*WORK ORDER*
The entries below contain a line with "2535645 | 640 |" and a line with "2590380 | 343 |". Quote exactly those two lines and all lines between them.

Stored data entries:
══════════════════════════════
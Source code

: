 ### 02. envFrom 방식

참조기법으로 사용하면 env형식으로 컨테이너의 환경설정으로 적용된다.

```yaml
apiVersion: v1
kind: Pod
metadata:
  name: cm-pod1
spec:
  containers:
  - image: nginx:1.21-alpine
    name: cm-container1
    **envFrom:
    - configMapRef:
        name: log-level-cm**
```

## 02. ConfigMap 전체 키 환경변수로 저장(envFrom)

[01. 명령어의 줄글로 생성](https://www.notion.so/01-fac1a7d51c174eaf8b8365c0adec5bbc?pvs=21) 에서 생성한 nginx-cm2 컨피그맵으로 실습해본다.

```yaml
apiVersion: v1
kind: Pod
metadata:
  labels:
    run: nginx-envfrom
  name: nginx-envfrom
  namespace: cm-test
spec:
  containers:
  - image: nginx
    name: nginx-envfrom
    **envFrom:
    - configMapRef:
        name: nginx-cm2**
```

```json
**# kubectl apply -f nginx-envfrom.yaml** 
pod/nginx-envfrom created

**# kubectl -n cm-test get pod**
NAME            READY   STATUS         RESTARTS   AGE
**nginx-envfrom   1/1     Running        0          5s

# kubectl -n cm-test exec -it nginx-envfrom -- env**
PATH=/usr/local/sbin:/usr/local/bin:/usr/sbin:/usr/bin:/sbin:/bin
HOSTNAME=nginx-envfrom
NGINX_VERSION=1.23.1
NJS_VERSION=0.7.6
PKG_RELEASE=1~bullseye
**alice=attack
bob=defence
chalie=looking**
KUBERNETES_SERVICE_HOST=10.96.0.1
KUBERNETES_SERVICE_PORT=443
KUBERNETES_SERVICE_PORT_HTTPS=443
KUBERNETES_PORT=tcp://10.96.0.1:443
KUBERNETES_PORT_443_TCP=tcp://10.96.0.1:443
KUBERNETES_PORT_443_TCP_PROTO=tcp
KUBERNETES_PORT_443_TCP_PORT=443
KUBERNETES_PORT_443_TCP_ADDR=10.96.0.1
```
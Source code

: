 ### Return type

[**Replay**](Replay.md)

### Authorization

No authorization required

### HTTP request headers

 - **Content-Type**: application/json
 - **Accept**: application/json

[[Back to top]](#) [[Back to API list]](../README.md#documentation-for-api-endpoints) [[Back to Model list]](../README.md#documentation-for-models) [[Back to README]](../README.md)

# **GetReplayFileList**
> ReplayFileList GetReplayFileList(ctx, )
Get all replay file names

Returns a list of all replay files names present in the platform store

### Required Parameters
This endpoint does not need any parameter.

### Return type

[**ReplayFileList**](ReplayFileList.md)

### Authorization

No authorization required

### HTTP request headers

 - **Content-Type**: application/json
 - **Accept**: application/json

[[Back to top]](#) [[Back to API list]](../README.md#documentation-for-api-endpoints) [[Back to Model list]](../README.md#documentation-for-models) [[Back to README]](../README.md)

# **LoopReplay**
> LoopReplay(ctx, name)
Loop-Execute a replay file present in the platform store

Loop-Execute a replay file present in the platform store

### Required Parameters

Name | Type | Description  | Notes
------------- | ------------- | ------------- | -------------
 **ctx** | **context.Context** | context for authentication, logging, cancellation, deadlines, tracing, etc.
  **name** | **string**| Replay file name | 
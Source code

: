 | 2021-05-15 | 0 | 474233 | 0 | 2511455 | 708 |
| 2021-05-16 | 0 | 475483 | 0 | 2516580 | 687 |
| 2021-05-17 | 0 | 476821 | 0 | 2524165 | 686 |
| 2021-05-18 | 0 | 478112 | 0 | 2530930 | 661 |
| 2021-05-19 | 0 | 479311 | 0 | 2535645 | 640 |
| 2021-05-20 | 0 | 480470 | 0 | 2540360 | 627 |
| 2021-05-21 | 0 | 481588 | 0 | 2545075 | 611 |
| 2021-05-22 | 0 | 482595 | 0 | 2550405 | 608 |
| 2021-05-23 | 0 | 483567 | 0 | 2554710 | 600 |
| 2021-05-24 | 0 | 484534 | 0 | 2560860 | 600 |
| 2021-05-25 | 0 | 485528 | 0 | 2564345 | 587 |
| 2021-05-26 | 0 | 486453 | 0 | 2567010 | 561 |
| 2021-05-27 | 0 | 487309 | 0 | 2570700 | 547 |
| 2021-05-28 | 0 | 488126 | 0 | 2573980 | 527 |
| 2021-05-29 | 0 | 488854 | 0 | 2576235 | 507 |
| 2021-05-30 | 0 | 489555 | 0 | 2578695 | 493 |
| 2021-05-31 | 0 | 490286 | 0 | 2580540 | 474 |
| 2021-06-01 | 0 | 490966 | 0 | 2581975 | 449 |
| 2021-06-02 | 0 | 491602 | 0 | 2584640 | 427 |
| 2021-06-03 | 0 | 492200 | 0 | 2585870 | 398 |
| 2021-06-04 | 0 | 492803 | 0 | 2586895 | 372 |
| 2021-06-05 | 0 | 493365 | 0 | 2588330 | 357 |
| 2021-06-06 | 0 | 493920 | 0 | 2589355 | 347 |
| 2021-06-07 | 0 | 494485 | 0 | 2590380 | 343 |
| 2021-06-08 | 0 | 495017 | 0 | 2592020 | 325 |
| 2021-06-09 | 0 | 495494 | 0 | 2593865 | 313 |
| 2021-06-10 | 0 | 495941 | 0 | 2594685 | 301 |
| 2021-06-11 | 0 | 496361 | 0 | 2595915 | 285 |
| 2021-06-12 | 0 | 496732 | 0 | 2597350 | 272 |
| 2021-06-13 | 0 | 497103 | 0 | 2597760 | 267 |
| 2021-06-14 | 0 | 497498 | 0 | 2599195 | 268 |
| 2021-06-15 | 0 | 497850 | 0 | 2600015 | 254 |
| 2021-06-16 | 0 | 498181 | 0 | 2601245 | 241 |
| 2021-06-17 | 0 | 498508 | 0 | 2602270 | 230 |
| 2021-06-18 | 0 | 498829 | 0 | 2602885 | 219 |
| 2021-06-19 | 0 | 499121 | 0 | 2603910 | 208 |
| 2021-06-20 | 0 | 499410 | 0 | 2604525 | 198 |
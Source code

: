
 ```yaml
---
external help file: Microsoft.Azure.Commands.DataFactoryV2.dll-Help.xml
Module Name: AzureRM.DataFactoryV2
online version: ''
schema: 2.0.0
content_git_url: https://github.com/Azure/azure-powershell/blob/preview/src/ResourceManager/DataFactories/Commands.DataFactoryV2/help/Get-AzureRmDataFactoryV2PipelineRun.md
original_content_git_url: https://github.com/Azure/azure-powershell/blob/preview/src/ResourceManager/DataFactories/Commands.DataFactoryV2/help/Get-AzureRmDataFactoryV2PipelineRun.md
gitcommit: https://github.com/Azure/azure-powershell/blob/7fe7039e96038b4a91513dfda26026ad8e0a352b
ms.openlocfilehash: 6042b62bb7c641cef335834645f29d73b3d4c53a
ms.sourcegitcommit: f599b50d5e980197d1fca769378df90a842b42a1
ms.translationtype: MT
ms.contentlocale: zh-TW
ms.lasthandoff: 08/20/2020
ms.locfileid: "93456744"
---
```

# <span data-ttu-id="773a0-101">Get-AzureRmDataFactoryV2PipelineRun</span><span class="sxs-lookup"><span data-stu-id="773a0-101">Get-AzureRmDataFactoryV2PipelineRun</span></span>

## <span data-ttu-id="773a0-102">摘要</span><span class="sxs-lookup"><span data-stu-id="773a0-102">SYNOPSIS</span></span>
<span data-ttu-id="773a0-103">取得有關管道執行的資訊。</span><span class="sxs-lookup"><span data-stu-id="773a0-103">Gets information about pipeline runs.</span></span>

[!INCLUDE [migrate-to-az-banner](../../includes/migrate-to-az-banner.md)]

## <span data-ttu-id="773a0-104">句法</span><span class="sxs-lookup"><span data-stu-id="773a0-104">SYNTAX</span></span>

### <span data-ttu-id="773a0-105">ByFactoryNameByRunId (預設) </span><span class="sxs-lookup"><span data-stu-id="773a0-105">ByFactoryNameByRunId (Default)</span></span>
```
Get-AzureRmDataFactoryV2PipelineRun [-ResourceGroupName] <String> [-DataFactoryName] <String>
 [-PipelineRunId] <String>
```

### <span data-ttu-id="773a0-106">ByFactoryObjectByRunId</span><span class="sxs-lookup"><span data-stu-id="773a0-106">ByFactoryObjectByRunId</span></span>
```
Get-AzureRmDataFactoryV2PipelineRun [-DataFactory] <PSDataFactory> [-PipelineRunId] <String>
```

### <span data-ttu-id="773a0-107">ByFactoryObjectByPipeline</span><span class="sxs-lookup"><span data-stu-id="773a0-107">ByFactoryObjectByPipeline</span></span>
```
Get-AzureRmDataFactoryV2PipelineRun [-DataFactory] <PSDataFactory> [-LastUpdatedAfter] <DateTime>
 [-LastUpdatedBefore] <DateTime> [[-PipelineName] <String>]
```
══════════════════════════════
*RESPONSE TO THE EXERCISE*
| 2021-05-19 | 0 | 479311 | 0 | 2535645 | 640 |
| 2021-05-20 | 0 | 480470 | 0 | 2540360 | 627 |
| 2021-05-21 | 0 | 481588 | 0 | 2545075 | 611 |
| 2021-05-22 | 0 | 482595 | 0 | 2550405 | 608 |
| 2021-05-23 | 0 | 483567 | 0 | 2554710 | 600 |
| 2021-05-24 | 0 | 484534 | 0 | 2560860 | 600 |
| 2021-05-25 | 0 | 485528 | 0 | 2564345 | 587 |
| 2021-05-26 | 0 | 486453 | 0 | 2567010 | 561 |
| 2021-05-27 | 0 | 487309 | 0 | 2570700 | 547 |
| 2021-05-28 | 0 | 488126 | 0 | 2573980 | 527 |
| 2021-05-29 | 0 | 488854 | 0 | 2576235 | 507 |
| 2021-05-30 | 0 | 489555 | 0 | 2578695 | 493 |
| 2021-05-31 | 0 | 490286 | 0 | 2580540 | 474 |
| 2021-06-01 | 0 | 490966 | 0 | 2581975 | 449 |
| 2021-06-02 | 0 | 491602 | 0 | 2584640 | 427 |
| 2021-06-03 | 0 | 492200 | 0 | 2585870 | 398 |
| 2021-06-04 | 0 | 492803 | 0 | 2586895 | 372 |
| 2021-06-05 | 0 | 493365 | 0 | 2588330 | 357 |
| 2021-06-06 | 0 | 493920 | 0 | 2589355 | 347 |
| 2021-06-07 | 0 | 494485 | 0 | 2590380 | 343 |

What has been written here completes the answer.